If I’m honest, the idea of a Lost Sheep doesn’t make me initially think of a Shepherd, good or otherwise. That’s a pretty telling notion now that I see it spelled out. Maybe that’s the root of where I went wrong.
The concept of a Lost Sheep initially makes me question: What happened to the Sheep? Why did it get lost in the first place? Was it led astray? If you tell me there’s a Sheep I assume there is a Wolf who is after the Sheep. And I wouldn’t be surprised if the wolf is in sheep’s clothing.
That is how my own story plays out. In this cast, the “Lost Sheep” is played by Yours Truly, the “Good Shepherd” is played by Jesus, and the “Wolf” is played by The Life Thief who comes only to steal and kill and destroy (aka Diet Culture).
The song “Reckless Love” by Cory Asbury brought The Parable of the Lost Sheep to life for me. I love the live version of this song where he unpacks the verse and shares the inspiration for the lyrics.
This song really helped me to reflect on how God’s reckless love chased me, one lost sheep, down. When I was lost and alone on the dark edge of a disordered eating cliff, His love found me. His love tore down the lies of Diet Culture and brought me home to Him.
{At Rise}
Once I was a sheep in the flock. I had a nice pasture to graze in. Life was peaceful and easy. I was happy, safe and where I was meant to be: with my fellow sheep being looked after by the Good Shepherd.

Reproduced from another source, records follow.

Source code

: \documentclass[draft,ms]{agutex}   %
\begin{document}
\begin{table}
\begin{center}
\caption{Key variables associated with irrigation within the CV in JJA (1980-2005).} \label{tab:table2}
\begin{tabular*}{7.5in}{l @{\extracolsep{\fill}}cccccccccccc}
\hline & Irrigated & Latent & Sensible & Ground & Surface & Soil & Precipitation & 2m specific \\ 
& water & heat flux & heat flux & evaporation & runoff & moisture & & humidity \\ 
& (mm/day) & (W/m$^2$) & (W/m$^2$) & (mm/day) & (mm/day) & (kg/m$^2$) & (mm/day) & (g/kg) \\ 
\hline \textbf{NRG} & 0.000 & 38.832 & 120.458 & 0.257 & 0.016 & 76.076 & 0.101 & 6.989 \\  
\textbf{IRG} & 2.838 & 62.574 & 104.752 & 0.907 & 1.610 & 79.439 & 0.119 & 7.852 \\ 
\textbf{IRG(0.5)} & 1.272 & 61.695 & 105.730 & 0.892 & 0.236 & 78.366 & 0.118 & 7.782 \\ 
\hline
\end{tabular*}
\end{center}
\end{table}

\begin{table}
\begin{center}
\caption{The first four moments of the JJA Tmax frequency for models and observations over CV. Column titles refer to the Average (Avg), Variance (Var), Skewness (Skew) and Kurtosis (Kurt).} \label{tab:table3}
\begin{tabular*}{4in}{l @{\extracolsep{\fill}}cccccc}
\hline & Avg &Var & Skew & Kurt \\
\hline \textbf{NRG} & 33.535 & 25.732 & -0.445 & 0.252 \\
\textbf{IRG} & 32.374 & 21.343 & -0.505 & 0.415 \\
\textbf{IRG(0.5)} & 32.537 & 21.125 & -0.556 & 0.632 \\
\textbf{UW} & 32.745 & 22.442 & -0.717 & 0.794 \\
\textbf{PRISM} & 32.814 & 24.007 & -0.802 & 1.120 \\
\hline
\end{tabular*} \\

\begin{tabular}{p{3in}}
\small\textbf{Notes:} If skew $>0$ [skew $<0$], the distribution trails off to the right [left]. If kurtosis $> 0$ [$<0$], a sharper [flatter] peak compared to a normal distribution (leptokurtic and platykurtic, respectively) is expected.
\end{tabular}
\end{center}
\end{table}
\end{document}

One day I saw a wolf approaching in the distance. I felt the wolf’s eyes on me. I thought the wolf had singled me out as the weak one who did not belong with the other sheep. I was gripped with fear.
The shepherd stood between the wolf and the flock as a shield so the wolf could come no closer. Even though the wolf was blocked, I did not feel the protection because my gaze was fixed on the wolf, not on the shepherd. The longer I stared at the wolf, the more threatened and panicked I felt. Eventually the wolf slinked away, but my feeling of unease remained. I no longer felt safe where I was.
A short time later, I saw something in the distance that caught my attention. I wandered away from the flock to get a closer look. But I wandered too far away and became disoriented. I couldn’t see the flock or even the way back to the flock. I was lost, alone and scared.
Then a wolf disguised in sheep’s clothing approached me. I did not recognize the wolf. I decided to follow him since I was lost and he seemed to know the way. He led me down a winding path and, at first, it seemed right.
But once the path grew dark and thorny, I began to worry if this was the right way. The thorns scratched at my eyes and ensnared my wool. For a time I was caught in a tangle of brambles and the shadowy place seemed to swallow me up.
The wolf appeared again and I was foolish enough to still want to follow him. I was tired and half blinded so, again, I did not recognize the wolf in sheep’s clothing. I did not want to stay stuck in that place. I thought, surely, the worst is over and this must be the way.
The wolf lead me farther down the path which seemed to get steeper and rockier with each step. The wolf tread lightly and quickly, I could barely keep up. I was afraid to be lost and trapped again, so I pressed on, doing my best to stay right on his heels.
The path became narrower as it snaked up a mountain. As it grew dark, I lost my footing and I stumbled, nearly falling off the edge. I could not turn to look back or down for fear of falling. I could not keep up with the wolf who seemed to disappear around a bend. I found myself alone on the dark edge of a cliff, bewildered as to how I got there.
But the Good Shepherd found me before it was too late. He left the other ninety nine sheep in the flock to pursue me, his one wayward sheep.
His Reckless Love chased me down and rescued me from the dark, dangerous place I was in. When I could see no way out, He carried me triumphantly on His shoulders the whole way home.